Title : Picture to Picture Style transfer using Cyclegan
For my midterm I wanted to build and reproduce the results of cyclegan. Originally I wanted to do a kind of histogram of gradients effect, but I saw that wasn’t trivial when wanting to choose a direction to warp when picking a feature, so I decided to shift my idea closer to style transfer. The effects of style transfer for cyclegan were really impressive to me, especially with the animation of horses I saw in the repo.
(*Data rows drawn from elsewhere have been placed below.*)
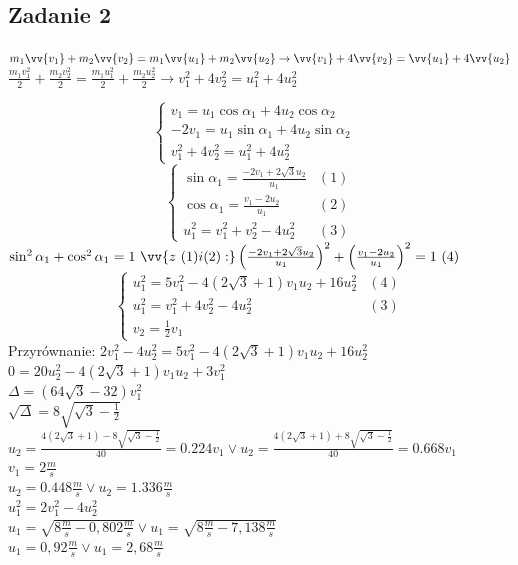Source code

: \documentclass[14pt]{extarticle}
\begin{document}
    \subsection{Zadanie 2}
    \large
    $m_1\vv{v_1}+m_2\vv{v_2}=m_1\vv{u_1}+m_2\vv{u_2} \rightarrow \vv{v_1} + 4\vv{v_2} = \vv{u_1} + 4\vv{u_2}$\\
    $\frac{m_1v_1^2}{2}+\frac{m_2v_2^2}{2}=\frac{m_1u_1^2}{2}+\frac{m_2u_2^2}{2} \rightarrow v_1^2 + 4v_2^2 = u_1^2 + 4u_2^2 $
    
    \begin{equation*}
        \begin{cases}
            v_1 = u_1\cos\alpha _1 + 4u_2\cos\alpha _2 &\\
            -2v_1  = u_1\sin\alpha _1 + 4u_2\sin\alpha _2 &\\
            v_1^2 + 4v_2^2 = u_1^2 + 4u_2^2  &
        \end{cases}
    \end{equation*}
    \begin{equation*}
        \begin{cases}
            \sin\alpha _1 = \frac{-2v_1+2{\sqrt{3}}u_2}{u_1}&(1)\\
            \cos\alpha _1 = \frac{v_1-2u_2}{u_1}&(2)\\
            u_1^2 = v_1^2 + v_2^2 - 4u_2^2&(3)
        \end{cases}
    \end{equation*}
    $\sin^2\alpha _1 + \cos^2\alpha _1 = 1\ \vv{z \ (1)i(2):}
    \left(\frac{-2v_1+2{\sqrt{3}}u_2}{u_1}\right)^2 + \left(\frac{v_1-2u_2}{u_1}\right)^2 = 1 \ (4)$
    \begin{equation*}
        \begin{cases}
            u_1^2 = 5v_1^2-4\left(2{\sqrt{3}}+1\right)v_1u_2+16u_2^2&(4)\\
            u_1^2 = v_1^2 + 4v_2^2 - 4u_2^2&(3)\\
            v_2 = \frac{1}{2}v_1&
        \end{cases}
    \end{equation*}
        Przyrównanie: $2v_1^2 - 4u_2^2=5v_1^2-4\left(2{\sqrt{3}}+1\right)v_1u_2+16u_2^2$\\
        $ 0 = 20u_2^2-4\left(2{\sqrt{3}}+1\right)v_1u_2+3v_1^2 $\\

        $\Delta = \left(64\sqrt{{3}}-32\right)v_1^2 $\\
        $\sqrt{{\Delta}} = 8\sqrt{{\sqrt{3}-\frac{1}{2}}} $\\
        $u_2 = \frac{4\left(2\sqrt{3}+1\right)-8\sqrt{{\sqrt{3}-\frac{1}{2}}}}{40}=0.224v_1 \lor
        u_2 = \frac{4\left(2\sqrt{3}+1\right)+8\sqrt{{\sqrt{3}-\frac{1}{2}}}}{40}=0.668v_1$ \\
        $v_1=2 \frac{m}{s}$\\
        $u_2 = 0.448\frac{m}{s} \lor u_2 = 1.336\frac{m}{s}$\\
        $u_1^2=2v_1^2-4u_2^2$\\
        $u_1=\sqrt{8\frac{m}{s}-0,802\frac{m}{s}} \lor u_1=\sqrt{8\frac{m}{s}-7,138\frac{m}{s}} $\\
        $ u_1=0,92\frac{m}{s} \lor u_1=2,68\frac{m}{s} $\\
       
       
\end{document}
The model I decided to train has not done before, however, I saw that existing data has already existed with it. The dataset I decided to train on was Vangogh2photo, which was a collection of 200 van gogh paintings, and 200 vacation style photos. Note that the training set does not have corresponding images for each painting, that is, we do not need specific 1:1 matching in order to train on the data. In addition to style transferring to that domain, cyclegan has a unique property in the way that it trains, allowing one to see a transferred photo being turned back into the original model.
Training
After training for about a week, ( I used checkpointing to make sure the model can incrementally train after the intel server’s walltime was over), I think I got decent results. The original artwork was a little too different from the artwork, so I think the results weren’t perfect, nonetheless, I cherrypicked some good examples which can be demo’d to prove that the model did indeed train well on the data.
Example Output
More photos: https://drive.google.com/open?id=1ErFCdAxX70y83rcGo3_gaQUIiFe_5cVp
Future work and Conclusion
Originally I wanted to build a site which can serve the users the model so that they can upload their own photo and see it style transfered. Overall, I think this project taught me a lot about style transfer and GANs in general. In the future, I will note to collect more and better data to make sure that the results of the generation are more realistic and interactive.